● Task brief: Transcribe each entry below exactly. Pictures do not go in the copy.

● Supplied information:

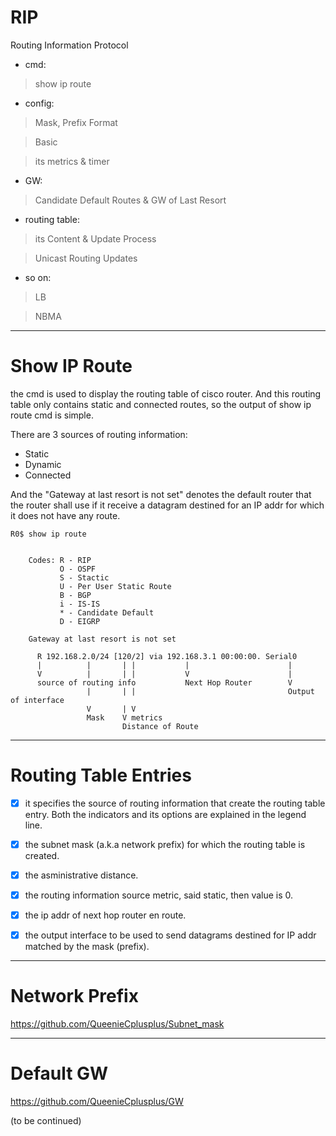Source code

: # RIP

Routing Information Protocol

* cmd:

> show ip route

* config:

> Mask, Prefix Format

> Basic

> its metrics & timer

* GW:

> Candidate Default Routes & GW of Last Resort

* routing table:

> its Content & Update Process

> Unicast Routing Updates

* so on:

> LB

> NBMA

------------------------------------------------------------------------
# Show IP Route

the cmd is used to display the routing table of cisco router. And this routing table only contains static and connected routes, so the output of show ip route cmd is simple.

There are 3 sources of routing information:

* Static
* Dynamic
* Connected

And the "Gateway at last resort is not set" denotes the default router that the router shall use if it receive a datagram destined for an IP addr for which it does not have any route.

    R0$ show ip route
    
    
        Codes: R - RIP
               O - OSPF
               S - Stactic
               U - Per User Static Route
               B - BGP
               i - IS-IS
               * - Candidate Default
               D - EIGRP
           
        Gateway at last resort is not set
           
          R 192.168.2.0/24 [120/2] via 192.168.3.1 00:00:00. Serial0
          |          |       | |           |                      |
          V          |       | |           V                      |
          source of routing info           Next Hop Router        V
                     |       | |                                  Output of interface
                     V       | V
                     Mask    V metrics
                             Distance of Route
                             
------------------------------------------------------------------------
# Routing Table Entries

- [x] it specifies the source of routing information that create the routing table entry. Both the indicators and its options are explained in the legend line.

- [x] the subnet mask (a.k.a network prefix) for which the routing table is created.

- [x] the asministrative distance.

- [x] the routing information source metric, said static, then value is 0.

- [x] the ip addr of next hop router en route.

- [x] the output interface to be used to send datagrams destined for IP addr matched by the mask (prefix).

------------------------------------------------------------------------
# Network Prefix

https://github.com/QueenieCplusplus/Subnet_mask

------------------------------------------------------------------------
# Default GW

https://github.com/QueenieCplusplus/GW

(to be continued)
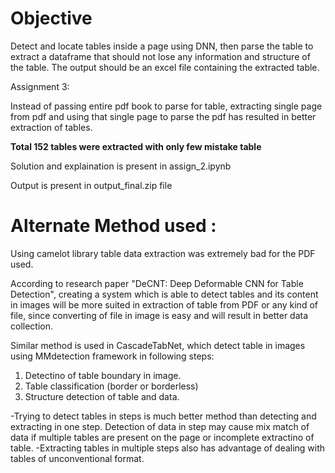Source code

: # Objective

Detect and locate tables inside a page using DNN, then parse the table to extract a dataframe that should not lose any information and structure of the table. The output should be an excel file containing the extracted table.


Assignment 3:

Instead of passing entire pdf book to parse for table, extracting single page from pdf and using that single page to parse the pdf has resulted in better extraction of tables.

**Total 152 tables were extracted with only few mistake table**

Solution and explaination is present in assign_2.ipynb

Output is present in output_final.zip file

# Alternate Method used :
 
Using camelot library table data extraction was extremely bad for the PDF used.

According to research paper "DeCNT: Deep Deformable CNN for Table Detection", creating a system which is able to detect tables and its content in images will be more suited in extraction of table from PDF or any kind of file, since converting of file in image is easy and will result in better data collection.

Similar method is used in CascadeTabNet, which detect table in images using MMdetection framework in following steps:
1. Detectino of table boundary in image.
2. Table classification (border or borderless)
3. Structure detection of table and data.

-Trying to detect tables in steps is much better method than detecting and extracting in one step. Detection of data in step may cause mix match of data if multiple tables are present on the page or incomplete extractino of table. 
-Extracting tables in multiple steps also has advantage of dealing with tables of unconventional format.
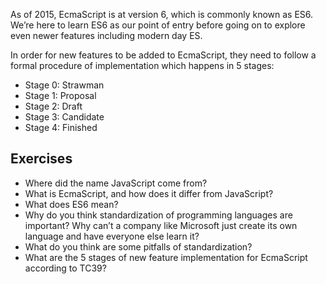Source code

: As of 2015, EcmaScript is at version 6, which is commonly known as ES6.   We’re here to learn ES6 as our point of entry before going on to explore even newer features including modern day ES.   

In order for new features to be added to EcmaScript, they need to follow a formal procedure of implementation which happens in 5 stages:
- Stage 0: Strawman
- Stage 1: Proposal
- Stage 2: Draft
- Stage 3: Candidate
- Stage 4: Finished

## Exercises

- Where did the name JavaScript come from?
- What is EcmaScript, and how does it differ from JavaScript?
- What does ES6 mean?
- Why do you think standardization of programming languages are important?  Why can’t a company like Microsoft just create its own language and have everyone else learn it?
- What do you think are some pitfalls of standardization?
- What are the 5 stages of new feature implementation for EcmaScript according to TC39?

● Answer section:
Source code

: # RIP

Routing Information Protocol

* cmd:

> show ip route

* config:

> Mask, Prefix Format

> Basic

> its metrics & timer

* GW:

> Candidate Default Routes & GW of Last Resort

* routing table:

> its Content & Update Process

> Unicast Routing Updates

* so on:

> LB

> NBMA

------------------------------------------------------------------------
# Show IP Route

the cmd is used to display the routing table of cisco router. And this routing table only contains static and connected routes, so the output of show ip route cmd is simple.

There are 3 sources of routing information:

* Static
* Dynamic
* Connected

And the "Gateway at last resort is not set" denotes the default router that the router shall use if it receive a datagram destined for an IP addr for which it does not have any route.

    R0$ show ip route
    
    
        Codes: R - RIP
               O - OSPF
               S - Stactic
               U - Per User Static Route
               B - BGP
               i - IS-IS
               * - Candidate Default
               D - EIGRP
           
        Gateway at last resort is not set
           
          R 192.168.2.0/24 [120/2] via 192.168.3.1 00:00:00. Serial0
          |          |       | |           |                      |
          V          |       | |           V                      |
          source of routing info           Next Hop Router        V
                     |       | |                                  Output of interface
                     V       | V
                     Mask    V metrics
                             Distance of Route
                             
------------------------------------------------------------------------
# Routing Table Entries

- [x] it specifies the source of routing information that create the routing table entry. Both the indicators and its options are explained in the legend line.

- [x] the subnet mask (a.k.a network prefix) for which the routing table is created.

- [x] the asministrative distance.

- [x] the routing information source metric, said static, then value is 0.

- [x] the ip addr of next hop router en route.

- [x] the output interface to be used to send datagrams destined for IP addr matched by the mask (prefix).

------------------------------------------------------------------------
# Network Prefix

https://github.com/QueenieCplusplus/Subnet_mask

------------------------------------------------------------------------
# Default GW

https://github.com/QueenieCplusplus/GW

(to be continued)
Source code

: # Objective

Detect and locate tables inside a page using DNN, then parse the table to extract a dataframe that should not lose any information and structure of the table. The output should be an excel file containing the extracted table.


Assignment 3:

Instead of passing entire pdf book to parse for table, extracting single page from pdf and using that single page to parse the pdf has resulted in better extraction of tables.

**Total 152 tables were extracted with only few mistake table**

Solution and explaination is present in assign_2.ipynb

Output is present in output_final.zip file

# Alternate Method used :
 
Using camelot library table data extraction was extremely bad for the PDF used.

According to research paper "DeCNT: Deep Deformable CNN for Table Detection", creating a system which is able to detect tables and its content in images will be more suited in extraction of table from PDF or any kind of file, since converting of file in image is easy and will result in better data collection.

Similar method is used in CascadeTabNet, which detect table in images using MMdetection framework in following steps:
1. Detectino of table boundary in image.
2. Table classification (border or borderless)
3. Structure detection of table and data.

-Trying to detect tables in steps is much better method than detecting and extracting in one step. Detection of data in step may cause mix match of data if multiple tables are present on the page or incomplete extractino of table. 
-Extracting tables in multiple steps also has advantage of dealing with tables of unconventional format.
Source code

: As of 2015, EcmaScript is at version 6, which is commonly known as ES6.   We’re here to learn ES6 as our point of entry before going on to explore even newer features including modern day ES.   

In order for new features to be added to EcmaScript, they need to follow a formal procedure of implementation which happens in 5 stages:
- Stage 0: Strawman
- Stage 1: Proposal
- Stage 2: Draft
- Stage 3: Candidate
- Stage 4: Finished

## Exercises

- Where did the name JavaScript come from?
- What is EcmaScript, and how does it differ from JavaScript?
- What does ES6 mean?
- Why do you think standardization of programming languages are important?  Why can’t a company like Microsoft just create its own language and have everyone else learn it?
- What do you think are some pitfalls of standardization?
- What are the 5 stages of new feature implementation for EcmaScript according to TC39?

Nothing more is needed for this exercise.